Illustration generated using DALL·E 2.

Game on

When I was about 14 years old I played a game called ‘Pong’. I was absolutely captivated and spent hours playing what was probably, and will remain, the simplest computer game ever invented. About a year later the local cafe put a space invader machine in their windowless basement and the youth of the town moved off the streets and into the darkness. That was in 1980, and as far as I know, not much has changed since, teenagers have lived in dark rooms playing computer games ever since.

A social event

Of course the games of today are far more sophisticated and realistic than they ever were in the far off days of my own youth. They also seem to be a lot more violent and full of gore than I remember, or is that just me being middle-aged? Many games are now multi-player team events with fully networked team members located all around the world. This of course can have great benefits for non-native’s English speaking skills, although, having listened in to people playing such games, the vocabulary they use seems to be rather limited. But even though they are connected via the wonderful world wide web, can these games be considered a social event?
When I was playing the simple games available to me in the late 70s and early 80s, there was no possibility to play team games remotely. If you played together then you were together. The cafe space invader machine was the only one in town and we all used to pile in to the tiny basement and take it in turns to zap invading alien spacecraft while at the same time having a chat and a fizzy drink. Computer gaming was a social event. Today, that element seems to have disappeared altogether.

Big money business

Or has it? Because the latest development in the world of computer gaming seems to be e-sports. When I first heard the term I thought it was a bit of an oxymoron, after all, how could sitting in front of a computer screen exercising your thumbs ever be considered a sport? Well, perhaps it can’t, or at least couldn’t be in the beginning.

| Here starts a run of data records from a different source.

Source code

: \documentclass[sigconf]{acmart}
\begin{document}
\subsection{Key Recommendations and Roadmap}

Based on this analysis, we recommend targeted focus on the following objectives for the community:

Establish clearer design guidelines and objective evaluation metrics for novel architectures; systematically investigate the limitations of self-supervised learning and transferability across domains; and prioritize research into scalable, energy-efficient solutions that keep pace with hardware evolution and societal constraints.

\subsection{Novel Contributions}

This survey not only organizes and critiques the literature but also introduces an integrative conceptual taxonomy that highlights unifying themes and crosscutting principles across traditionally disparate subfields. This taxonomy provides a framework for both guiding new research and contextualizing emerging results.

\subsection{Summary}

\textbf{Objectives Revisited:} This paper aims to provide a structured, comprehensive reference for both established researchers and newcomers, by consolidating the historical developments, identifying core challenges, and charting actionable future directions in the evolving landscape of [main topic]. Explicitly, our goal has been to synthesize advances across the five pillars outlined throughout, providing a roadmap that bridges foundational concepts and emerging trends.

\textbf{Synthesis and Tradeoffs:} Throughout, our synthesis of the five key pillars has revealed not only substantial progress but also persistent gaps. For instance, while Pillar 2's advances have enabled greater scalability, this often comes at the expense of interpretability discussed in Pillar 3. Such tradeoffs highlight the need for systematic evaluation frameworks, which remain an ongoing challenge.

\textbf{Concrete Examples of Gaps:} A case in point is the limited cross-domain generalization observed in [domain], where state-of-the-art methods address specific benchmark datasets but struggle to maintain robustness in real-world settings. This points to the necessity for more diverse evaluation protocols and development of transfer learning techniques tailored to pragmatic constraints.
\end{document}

But e-sports has become big business, and I do mean BIG. In this incredible new world teams really do play together in the same space, but perhaps more importantly, they also train together, work-out together, eat together, and socialise together.
Perhaps the world of gaming has gone full-circle and is now a force for good rather than a way of isolating yourself from the real world.
And I haven’t mentioned the best bit. Who could ever have imagined that it would one day be possible to become a millionaire simply by being good at playing a computer game? Actually, you don’t even have to be good at playing. As a certain Swede with the moniker ‘PewDiePie’ would be happy to concur, just be good at getting people to watch you playing computer games.

So there it is folks; from ‘Pong’ to ‘PewDiePie’ in the space of just 40 years, go figure!